Differentiation of logarithmic functions

Question

I'm going over my homework from calc, and am having some trouble with a few questions. It seems as if I'm just not understanding how to solve the problem:

1. $$f(x) = \sqrt[5]{\ln x}$$

2. $$f(x) = \sqrt{x}\ln x$$

3. $$f(x)= \ln \dfrac{({2x+1})^3}{({3x-1})^4}$$

For the first one, I'm not even sure what to do.

As for the second question I ended up with:

$$f'(x) = \frac{1}{2x} \ln x + \frac{1}{x}\sqrt{x}$$

And for the last question I ended up with:

$${(2x+1)^3\over(3x-1)^4} 3 \ln 2 - 4 \ln 3$$

(Sorry for my poor formatting, I wasn't able to use \frac and put the numerator and denominator to the power of x.)

Answer 1

Hint: ($1$) Use the chain rule and remember $\sqrt[5]{y}=y^{1/5}$. ($2$) Product rule and use the fact that $\sqrt{y}=y^{1/2}$. For ($3$), use the chain rule and quotient rule.
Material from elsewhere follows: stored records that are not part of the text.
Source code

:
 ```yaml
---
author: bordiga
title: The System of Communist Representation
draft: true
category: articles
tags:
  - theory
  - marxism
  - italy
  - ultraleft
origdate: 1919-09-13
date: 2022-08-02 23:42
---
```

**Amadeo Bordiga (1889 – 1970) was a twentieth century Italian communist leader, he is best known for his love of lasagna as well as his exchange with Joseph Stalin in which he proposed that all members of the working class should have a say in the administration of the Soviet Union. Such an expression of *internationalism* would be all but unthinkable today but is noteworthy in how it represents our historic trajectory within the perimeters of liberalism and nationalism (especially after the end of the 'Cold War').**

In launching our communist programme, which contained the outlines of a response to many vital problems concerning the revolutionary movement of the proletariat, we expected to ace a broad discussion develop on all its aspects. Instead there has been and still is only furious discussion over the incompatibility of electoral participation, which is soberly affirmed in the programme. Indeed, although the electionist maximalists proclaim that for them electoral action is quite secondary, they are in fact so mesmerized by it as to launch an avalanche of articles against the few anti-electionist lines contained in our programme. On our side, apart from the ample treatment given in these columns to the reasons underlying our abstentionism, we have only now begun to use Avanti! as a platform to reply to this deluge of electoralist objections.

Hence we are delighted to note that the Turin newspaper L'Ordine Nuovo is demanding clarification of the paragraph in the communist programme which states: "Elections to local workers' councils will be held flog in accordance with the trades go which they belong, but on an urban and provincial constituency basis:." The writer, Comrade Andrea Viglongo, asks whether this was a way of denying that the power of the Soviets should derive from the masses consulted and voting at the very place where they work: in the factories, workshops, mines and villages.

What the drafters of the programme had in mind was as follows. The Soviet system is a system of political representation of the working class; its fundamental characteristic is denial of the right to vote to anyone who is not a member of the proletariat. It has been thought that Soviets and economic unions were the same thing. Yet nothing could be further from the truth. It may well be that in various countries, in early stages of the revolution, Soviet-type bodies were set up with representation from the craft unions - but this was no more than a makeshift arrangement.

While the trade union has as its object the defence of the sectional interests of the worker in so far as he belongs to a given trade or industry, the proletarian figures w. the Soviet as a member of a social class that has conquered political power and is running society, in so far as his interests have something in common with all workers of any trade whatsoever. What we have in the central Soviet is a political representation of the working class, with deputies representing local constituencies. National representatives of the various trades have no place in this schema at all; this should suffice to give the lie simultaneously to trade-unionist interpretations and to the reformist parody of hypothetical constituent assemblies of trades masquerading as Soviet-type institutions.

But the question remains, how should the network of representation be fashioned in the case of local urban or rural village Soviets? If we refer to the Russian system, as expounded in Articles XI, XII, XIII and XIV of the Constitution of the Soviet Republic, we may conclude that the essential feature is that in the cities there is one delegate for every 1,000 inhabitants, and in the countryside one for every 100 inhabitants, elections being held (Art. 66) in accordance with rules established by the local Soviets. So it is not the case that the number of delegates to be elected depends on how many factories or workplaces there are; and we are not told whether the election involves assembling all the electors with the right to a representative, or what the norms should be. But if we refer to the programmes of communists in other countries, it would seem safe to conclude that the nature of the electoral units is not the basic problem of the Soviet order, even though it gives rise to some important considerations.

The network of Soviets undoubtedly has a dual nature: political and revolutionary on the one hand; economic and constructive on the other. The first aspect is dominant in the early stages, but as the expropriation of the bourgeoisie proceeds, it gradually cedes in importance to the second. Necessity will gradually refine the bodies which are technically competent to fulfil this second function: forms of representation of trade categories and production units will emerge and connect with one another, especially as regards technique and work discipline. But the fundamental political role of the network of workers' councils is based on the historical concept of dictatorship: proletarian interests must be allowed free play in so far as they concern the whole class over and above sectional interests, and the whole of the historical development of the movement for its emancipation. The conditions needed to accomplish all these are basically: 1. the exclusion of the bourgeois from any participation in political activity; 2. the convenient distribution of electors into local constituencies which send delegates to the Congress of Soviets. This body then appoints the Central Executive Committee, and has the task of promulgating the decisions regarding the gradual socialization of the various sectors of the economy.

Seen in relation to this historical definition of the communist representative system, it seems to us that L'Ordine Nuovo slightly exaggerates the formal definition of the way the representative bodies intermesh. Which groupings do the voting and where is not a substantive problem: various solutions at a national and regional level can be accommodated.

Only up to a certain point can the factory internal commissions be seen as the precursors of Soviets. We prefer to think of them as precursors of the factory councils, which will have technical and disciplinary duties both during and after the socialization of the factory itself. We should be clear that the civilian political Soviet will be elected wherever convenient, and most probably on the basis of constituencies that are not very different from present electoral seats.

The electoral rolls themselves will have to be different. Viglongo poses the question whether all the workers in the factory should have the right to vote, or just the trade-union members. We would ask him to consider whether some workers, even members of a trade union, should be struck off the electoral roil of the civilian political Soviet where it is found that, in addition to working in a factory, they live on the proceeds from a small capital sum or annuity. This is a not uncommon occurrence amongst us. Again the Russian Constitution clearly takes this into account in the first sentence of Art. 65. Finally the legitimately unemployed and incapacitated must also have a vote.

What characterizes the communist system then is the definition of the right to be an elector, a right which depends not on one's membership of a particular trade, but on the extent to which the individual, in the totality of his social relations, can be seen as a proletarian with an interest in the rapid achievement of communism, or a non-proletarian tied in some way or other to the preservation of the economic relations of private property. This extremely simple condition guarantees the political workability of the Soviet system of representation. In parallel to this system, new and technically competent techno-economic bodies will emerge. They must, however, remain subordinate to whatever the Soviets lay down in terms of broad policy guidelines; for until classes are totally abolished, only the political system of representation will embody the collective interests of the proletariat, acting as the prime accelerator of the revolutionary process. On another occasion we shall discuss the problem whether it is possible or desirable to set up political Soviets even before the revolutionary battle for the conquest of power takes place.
As an alternative to the quotient rule, you can use a property of logarithms that says $$\log\left(\frac{x^a}{y^b}\right)=\log(x^a)-\log(y^b)=a\log(x)-b\log(y).$$

Answer 2

For the third one, first recall from prerequisite courses that $$f(x)= \ln \dfrac{({2x+1})^3}{({3x-1})^4} = 3\ln(2x+1) - 4\ln(3x-1).$$

Then differentiate, and remember to apply the chain rule as needed.